- _EXERCISE DETAILS_
Nothing in the listing may change. Repeat all of it.

- _EXERCISE MATERIAL_
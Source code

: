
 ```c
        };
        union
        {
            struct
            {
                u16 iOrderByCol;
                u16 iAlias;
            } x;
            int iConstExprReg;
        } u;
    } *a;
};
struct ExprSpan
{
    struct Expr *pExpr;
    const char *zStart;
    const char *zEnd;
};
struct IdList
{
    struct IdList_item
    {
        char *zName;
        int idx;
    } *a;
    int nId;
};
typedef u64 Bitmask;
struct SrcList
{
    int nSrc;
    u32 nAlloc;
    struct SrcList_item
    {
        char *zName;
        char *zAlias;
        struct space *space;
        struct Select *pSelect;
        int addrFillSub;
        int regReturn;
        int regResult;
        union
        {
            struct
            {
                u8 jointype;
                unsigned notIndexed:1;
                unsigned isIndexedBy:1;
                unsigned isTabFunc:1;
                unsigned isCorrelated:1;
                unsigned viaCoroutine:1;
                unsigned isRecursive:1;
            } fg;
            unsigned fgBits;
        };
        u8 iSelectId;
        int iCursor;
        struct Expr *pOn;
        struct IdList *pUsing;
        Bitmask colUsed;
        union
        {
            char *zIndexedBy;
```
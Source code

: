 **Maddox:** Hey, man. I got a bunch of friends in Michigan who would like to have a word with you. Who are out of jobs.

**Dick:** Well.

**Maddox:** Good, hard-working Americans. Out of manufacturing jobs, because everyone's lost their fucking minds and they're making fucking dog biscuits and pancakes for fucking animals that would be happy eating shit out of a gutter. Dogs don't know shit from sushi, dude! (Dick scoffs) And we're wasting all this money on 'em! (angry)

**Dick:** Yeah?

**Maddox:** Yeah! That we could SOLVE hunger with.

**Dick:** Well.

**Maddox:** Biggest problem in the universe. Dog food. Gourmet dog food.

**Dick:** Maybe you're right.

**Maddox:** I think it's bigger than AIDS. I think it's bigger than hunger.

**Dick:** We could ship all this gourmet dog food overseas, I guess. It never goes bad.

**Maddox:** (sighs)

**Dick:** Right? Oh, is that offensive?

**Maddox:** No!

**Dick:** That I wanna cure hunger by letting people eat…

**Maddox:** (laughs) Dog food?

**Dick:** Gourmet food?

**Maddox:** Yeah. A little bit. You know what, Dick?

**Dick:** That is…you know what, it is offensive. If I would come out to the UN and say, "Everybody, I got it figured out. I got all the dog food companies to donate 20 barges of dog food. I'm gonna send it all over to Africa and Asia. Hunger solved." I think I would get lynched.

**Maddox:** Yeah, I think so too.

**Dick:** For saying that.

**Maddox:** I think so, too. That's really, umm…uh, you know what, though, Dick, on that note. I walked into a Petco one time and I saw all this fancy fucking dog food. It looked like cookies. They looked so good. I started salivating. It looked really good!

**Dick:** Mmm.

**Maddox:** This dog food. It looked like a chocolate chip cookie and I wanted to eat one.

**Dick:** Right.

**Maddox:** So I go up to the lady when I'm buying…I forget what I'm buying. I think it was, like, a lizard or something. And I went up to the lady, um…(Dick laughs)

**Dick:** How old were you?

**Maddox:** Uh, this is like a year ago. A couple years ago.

- _SOLUTION_
Source code

:
 ```c
        };
        union
        {
            struct
            {
                u16 iOrderByCol;
                u16 iAlias;
            } x;
            int iConstExprReg;
        } u;
    } *a;
};
struct ExprSpan
{
    struct Expr *pExpr;
    const char *zStart;
    const char *zEnd;
};
struct IdList
{
    struct IdList_item
    {
        char *zName;
        int idx;
    } *a;
    int nId;
};
typedef u64 Bitmask;
struct SrcList
{
    int nSrc;
    u32 nAlloc;
    struct SrcList_item
    {
        char *zName;
        char *zAlias;
        struct space *space;
        struct Select *pSelect;
        int addrFillSub;
        int regReturn;
        int regResult;
        union
        {
            struct
            {
                u8 jointype;
                unsigned notIndexed:1;
                unsigned isIndexedBy:1;
                unsigned isTabFunc:1;
                unsigned isCorrelated:1;
                unsigned viaCoroutine:1;
                unsigned isRecursive:1;
            } fg;
            unsigned fgBits;
        };
        u8 iSelectId;
        int iCursor;
        struct Expr *pOn;
        struct IdList *pUsing;
        Bitmask colUsed;
        union
        {
            char *zIndexedBy;
```
Source code

: **Maddox:** Hey, man. I got a bunch of friends in Michigan who would like to have a word with you. Who are out of jobs.

**Dick:** Well.

**Maddox:** Good, hard-working Americans. Out of manufacturing jobs, because everyone's lost their fucking minds and they're making fucking dog biscuits and pancakes for fucking animals that would be happy eating shit out of a gutter. Dogs don't know shit from sushi, dude! (Dick scoffs) And we're wasting all this money on 'em! (angry)

**Dick:** Yeah?

**Maddox:** Yeah! That we could SOLVE hunger with.

**Dick:** Well.

**Maddox:** Biggest problem in the universe. Dog food. Gourmet dog food.

**Dick:** Maybe you're right.

**Maddox:** I think it's bigger than AIDS. I think it's bigger than hunger.

**Dick:** We could ship all this gourmet dog food overseas, I guess. It never goes bad.

**Maddox:** (sighs)

**Dick:** Right? Oh, is that offensive?

**Maddox:** No!

**Dick:** That I wanna cure hunger by letting people eat…

**Maddox:** (laughs) Dog food?

**Dick:** Gourmet food?

**Maddox:** Yeah. A little bit. You know what, Dick?

**Dick:** That is…you know what, it is offensive. If I would come out to the UN and say, "Everybody, I got it figured out. I got all the dog food companies to donate 20 barges of dog food. I'm gonna send it all over to Africa and Asia. Hunger solved." I think I would get lynched.

**Maddox:** Yeah, I think so too.

**Dick:** For saying that.

**Maddox:** I think so, too. That's really, umm…uh, you know what, though, Dick, on that note. I walked into a Petco one time and I saw all this fancy fucking dog food. It looked like cookies. They looked so good. I started salivating. It looked really good!

**Dick:** Mmm.

**Maddox:** This dog food. It looked like a chocolate chip cookie and I wanted to eat one.

**Dick:** Right.

**Maddox:** So I go up to the lady when I'm buying…I forget what I'm buying. I think it was, like, a lizard or something. And I went up to the lady, um…(Dick laughs)

**Dick:** How old were you?

**Maddox:** Uh, this is like a year ago. A couple years ago.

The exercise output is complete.